The Inter-State Tattler, previously known as The Tattler and The Hotel Tattler, was a New York City-based newspaper published from 1925 to approximately 1932. The newspaper primarily served the African American community in Harlem, New York, where its publication covered a variety of prevalent local topics, events, and news. Popular sections included advice columns, local news and gossip, editorials, sports, and personality profiles. A product of and influence on the Harlem Renaissance, The Inter-State Tattler gained national recognition as an influential newspaper amongst the African American community, with prominent civil rights activist W. E. B. Dubois requesting a periodical exchange between The Inter-State Tattler and The Crisis magazine.
== History ==
The Inter-State Tattler was a continuation of previous Harlem-based African American newspapers called The Hotel Tattler (1922–1924) and The Tattler (1924–1925). While the founder of The Inter-State Tattler, The Tattler, and The Hotel Tattler remain unknown, The Inter-State Tattler newspaper had many notable editors, including Theophilus Lewis, Bennie Butler (1925), Geraldyn Dismond (1929), and George B. Jones (1931). The first volume of The Inter-State Tattler was published by The Inter-State Tattler Co., located at 2305 Seventh Avenue, Harlem New York, on February 27, 1925, and was titled "Vol. 1, no. 1."
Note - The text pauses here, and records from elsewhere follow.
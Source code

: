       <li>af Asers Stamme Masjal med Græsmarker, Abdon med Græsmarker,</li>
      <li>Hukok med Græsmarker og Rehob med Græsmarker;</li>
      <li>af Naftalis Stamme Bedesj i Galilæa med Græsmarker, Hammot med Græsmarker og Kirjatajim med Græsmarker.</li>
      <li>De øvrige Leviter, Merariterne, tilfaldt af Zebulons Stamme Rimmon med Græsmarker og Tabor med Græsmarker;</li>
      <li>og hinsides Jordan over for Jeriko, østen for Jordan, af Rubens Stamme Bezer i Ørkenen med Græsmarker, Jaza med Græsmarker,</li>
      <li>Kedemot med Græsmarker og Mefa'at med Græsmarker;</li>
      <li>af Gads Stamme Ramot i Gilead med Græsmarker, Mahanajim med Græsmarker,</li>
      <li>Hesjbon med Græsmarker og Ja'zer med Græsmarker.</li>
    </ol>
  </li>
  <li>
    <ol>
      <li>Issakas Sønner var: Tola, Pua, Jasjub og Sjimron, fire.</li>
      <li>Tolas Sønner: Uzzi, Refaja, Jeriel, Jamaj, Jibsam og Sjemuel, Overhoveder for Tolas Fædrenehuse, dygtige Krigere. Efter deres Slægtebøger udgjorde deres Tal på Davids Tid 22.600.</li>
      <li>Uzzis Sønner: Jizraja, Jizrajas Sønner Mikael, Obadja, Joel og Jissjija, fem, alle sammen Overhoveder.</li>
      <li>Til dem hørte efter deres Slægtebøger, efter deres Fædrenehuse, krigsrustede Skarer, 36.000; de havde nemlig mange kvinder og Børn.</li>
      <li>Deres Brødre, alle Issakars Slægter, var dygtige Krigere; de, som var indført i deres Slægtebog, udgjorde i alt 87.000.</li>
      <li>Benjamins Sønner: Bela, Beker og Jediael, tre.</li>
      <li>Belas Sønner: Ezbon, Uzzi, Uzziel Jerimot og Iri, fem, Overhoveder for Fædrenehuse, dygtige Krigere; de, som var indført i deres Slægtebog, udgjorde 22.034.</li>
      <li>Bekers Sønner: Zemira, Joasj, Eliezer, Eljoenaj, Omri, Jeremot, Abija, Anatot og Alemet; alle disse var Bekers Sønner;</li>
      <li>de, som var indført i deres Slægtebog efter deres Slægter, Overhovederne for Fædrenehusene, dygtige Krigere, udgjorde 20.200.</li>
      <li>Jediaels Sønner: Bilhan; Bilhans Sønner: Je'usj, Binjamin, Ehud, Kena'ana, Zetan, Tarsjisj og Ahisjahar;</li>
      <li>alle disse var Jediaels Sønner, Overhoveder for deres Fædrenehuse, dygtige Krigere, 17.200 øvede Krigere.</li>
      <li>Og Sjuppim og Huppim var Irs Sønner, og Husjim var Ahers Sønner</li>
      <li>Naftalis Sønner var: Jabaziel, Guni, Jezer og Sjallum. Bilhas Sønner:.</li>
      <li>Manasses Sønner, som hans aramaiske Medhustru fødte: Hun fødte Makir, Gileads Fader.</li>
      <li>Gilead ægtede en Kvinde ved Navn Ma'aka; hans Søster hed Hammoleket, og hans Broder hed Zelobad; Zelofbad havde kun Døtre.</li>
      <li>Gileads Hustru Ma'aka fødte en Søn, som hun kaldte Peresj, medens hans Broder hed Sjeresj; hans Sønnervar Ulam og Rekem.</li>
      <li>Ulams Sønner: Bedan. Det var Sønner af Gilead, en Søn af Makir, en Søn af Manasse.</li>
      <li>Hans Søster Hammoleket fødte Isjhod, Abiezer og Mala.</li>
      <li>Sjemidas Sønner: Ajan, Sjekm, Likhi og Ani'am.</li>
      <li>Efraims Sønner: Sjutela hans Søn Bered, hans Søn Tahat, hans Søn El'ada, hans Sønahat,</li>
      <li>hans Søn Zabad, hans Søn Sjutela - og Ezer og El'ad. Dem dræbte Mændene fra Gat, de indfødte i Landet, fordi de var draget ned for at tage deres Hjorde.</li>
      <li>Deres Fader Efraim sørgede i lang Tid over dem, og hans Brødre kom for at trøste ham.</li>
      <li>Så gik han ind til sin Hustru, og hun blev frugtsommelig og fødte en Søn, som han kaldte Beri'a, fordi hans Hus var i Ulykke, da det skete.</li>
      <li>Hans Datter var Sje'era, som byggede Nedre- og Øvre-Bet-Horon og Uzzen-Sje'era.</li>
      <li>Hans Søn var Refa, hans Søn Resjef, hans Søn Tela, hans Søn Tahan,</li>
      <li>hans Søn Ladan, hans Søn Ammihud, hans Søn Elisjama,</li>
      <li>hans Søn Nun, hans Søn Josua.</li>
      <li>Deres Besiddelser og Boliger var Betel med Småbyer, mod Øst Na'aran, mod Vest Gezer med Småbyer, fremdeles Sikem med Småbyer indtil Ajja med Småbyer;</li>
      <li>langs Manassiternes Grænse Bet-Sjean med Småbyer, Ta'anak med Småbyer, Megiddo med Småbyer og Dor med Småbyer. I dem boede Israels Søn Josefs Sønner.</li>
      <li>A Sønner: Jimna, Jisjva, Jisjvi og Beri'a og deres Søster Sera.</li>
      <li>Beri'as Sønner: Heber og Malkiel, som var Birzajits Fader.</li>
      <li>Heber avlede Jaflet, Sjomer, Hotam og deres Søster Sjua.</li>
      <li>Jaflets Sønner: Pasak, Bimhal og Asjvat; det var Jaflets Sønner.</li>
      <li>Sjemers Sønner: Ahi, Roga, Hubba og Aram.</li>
While originally published in Harlem and distributed throughout New York City among the African American community, The Inter-State Tattler gained nation-wide recognition as an influential African American newspaper. Most of The Inter-State Tattler's publications coverage was Harlem, but the newspaper spread its influence and began to cover news, stories, events, and profiles in other major cities during later years of publication. Coverage eventually spread to cities throughout the United States, including Buffalo, Saratoga Springs, Detroit, Boston, St. Louis, Chicago, Atlanta, New Orleans, Cleveland, Philadelphia, Atlantic City, and Baltimore.

== Purpose ==
During its early years as a weekly African American newspaper, The Inter-State Tattler featured columns that detailed both society news and social events occurring throughout Harlem, New York City. Shortly after its re-emergence in 1925, The Inter-State Tattler became one of the leading social journals during the early-1930s due to its popular coverage on Harlem nightlife. The Inter-State Tattlers coverage on social events at bars, nightclubs, and theaters proved to be more in-demand by readers than past coverage on club and society-related events, where it hailed itself as "America's Great Pictorial Weekly".

The Inter-State Tattler had two primary columns in which writers reported; the social news column and the nightlife column. While the social news column was at first the primary focus of The Inter-State Tattler and its predecessors, the nightlife column gained immense popularity during the 1930s amidst the backdrop of the Harlem Renaissance. The articles published by The Inter-State Tattler during the Harlem Renaissance exemplify the new focus on nightlife within the African American community during the early 20th century, where The Inter-State Tattler featured many notable column writers to report on such events. Popular African American author and editor Geraldine Dismond created a "Social Snapshots" and "Harlem Night-Life" column for The Inter-State Tattler, which detailed the lively and ostentatious social events of Harlem. Her influential columns covered the social affairs of the African American community, where she often detailed the specificities of the events, who was in attendance, and any performances that occurred during these gatherings in a narrative fashion that reserved judgment or commentary. The majority of The Inter-State Tattler columns followed suit with the style of Dismond's publications, where an observant, detailed, reporter-like recollection of events quickly became the primary source for news and information about the relevant social events occurring throughout Harlem.

== Significance ==
The Inter-State Tattler was an influential publication during the early 20th century because of its unique feature of offering various columns covering nightlife in the African American community. This feature of The Inter-State Tattler was a defining new characteristic of African American periodicals, where The Inter-State Tattler served as one of the pioneers of developing journalistic coverage of city nightlife. Furthermore, heavily influenced by the Harlem Renaissance, the stylistic choices of the nightlife columns reflect the "mark the text with the linguistic creativity and invention of a specific historical moment." The Inter-State Tattler offered an informative yet carefree recollection of prominent social events in Harlem, where such coverage was highly valued by readers who were leaning away from the focus on more downcast or serious events. The Inter-State Tattler ultimately exemplifies a Harlem-Renaissance influenced publication that both pioneered a new genre of African American periodicals and a new style of periodical writing.